Wherever the string "zone" shows up in the records below, return that line.

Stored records
········

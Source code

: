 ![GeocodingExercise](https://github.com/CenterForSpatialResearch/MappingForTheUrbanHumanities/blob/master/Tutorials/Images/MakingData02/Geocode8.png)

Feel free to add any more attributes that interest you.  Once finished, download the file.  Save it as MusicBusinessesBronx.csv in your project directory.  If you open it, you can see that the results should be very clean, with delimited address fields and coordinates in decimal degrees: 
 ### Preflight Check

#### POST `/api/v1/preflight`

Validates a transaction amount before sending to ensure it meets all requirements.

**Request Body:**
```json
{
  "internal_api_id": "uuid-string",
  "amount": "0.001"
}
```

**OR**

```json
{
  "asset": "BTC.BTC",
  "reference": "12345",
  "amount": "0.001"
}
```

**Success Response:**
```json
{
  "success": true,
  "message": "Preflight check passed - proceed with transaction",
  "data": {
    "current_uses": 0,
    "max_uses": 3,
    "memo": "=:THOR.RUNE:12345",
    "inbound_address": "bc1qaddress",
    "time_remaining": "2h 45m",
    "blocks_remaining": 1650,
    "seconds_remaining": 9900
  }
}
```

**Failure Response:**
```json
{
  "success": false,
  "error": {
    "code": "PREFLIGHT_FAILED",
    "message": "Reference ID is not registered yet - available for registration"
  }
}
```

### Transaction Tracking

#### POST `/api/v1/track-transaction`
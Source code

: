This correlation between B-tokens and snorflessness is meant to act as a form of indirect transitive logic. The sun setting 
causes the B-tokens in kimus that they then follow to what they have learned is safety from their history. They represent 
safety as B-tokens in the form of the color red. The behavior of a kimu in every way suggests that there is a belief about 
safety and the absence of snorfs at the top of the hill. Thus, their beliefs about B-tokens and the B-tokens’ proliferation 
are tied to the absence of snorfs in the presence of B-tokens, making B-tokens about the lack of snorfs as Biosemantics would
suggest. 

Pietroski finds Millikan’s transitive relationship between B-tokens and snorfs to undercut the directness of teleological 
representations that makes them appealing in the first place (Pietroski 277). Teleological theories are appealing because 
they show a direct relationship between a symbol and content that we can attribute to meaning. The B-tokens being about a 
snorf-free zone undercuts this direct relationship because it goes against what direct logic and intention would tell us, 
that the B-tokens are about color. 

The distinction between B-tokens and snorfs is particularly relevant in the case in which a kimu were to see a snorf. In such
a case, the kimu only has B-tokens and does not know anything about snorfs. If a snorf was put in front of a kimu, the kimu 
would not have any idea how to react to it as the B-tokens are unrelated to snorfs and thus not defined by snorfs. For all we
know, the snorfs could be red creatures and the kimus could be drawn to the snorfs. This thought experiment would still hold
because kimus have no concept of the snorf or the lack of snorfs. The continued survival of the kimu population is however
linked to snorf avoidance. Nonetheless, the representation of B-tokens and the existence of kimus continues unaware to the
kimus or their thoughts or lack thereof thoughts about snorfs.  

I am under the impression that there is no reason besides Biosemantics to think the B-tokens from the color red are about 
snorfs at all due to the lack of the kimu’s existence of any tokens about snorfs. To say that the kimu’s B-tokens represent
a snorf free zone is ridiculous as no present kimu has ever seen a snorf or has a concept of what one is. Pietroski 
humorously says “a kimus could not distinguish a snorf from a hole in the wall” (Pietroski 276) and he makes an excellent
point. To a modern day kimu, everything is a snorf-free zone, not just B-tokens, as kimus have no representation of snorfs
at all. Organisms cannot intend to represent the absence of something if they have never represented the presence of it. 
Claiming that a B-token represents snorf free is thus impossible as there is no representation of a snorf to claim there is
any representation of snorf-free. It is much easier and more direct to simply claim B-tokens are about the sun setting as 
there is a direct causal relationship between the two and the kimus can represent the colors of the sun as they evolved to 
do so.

········

Task output —
snorf-free zone undercuts this direct relationship because it goes against what direct logic and intention would tell us, 
a snorf free zone is ridiculous as no present kimu has ever seen a snorf or has a concept of what one is. Pietroski 
point. To a modern day kimu, everything is a snorf-free zone, not just B-tokens, as kimus have no representation of snorfs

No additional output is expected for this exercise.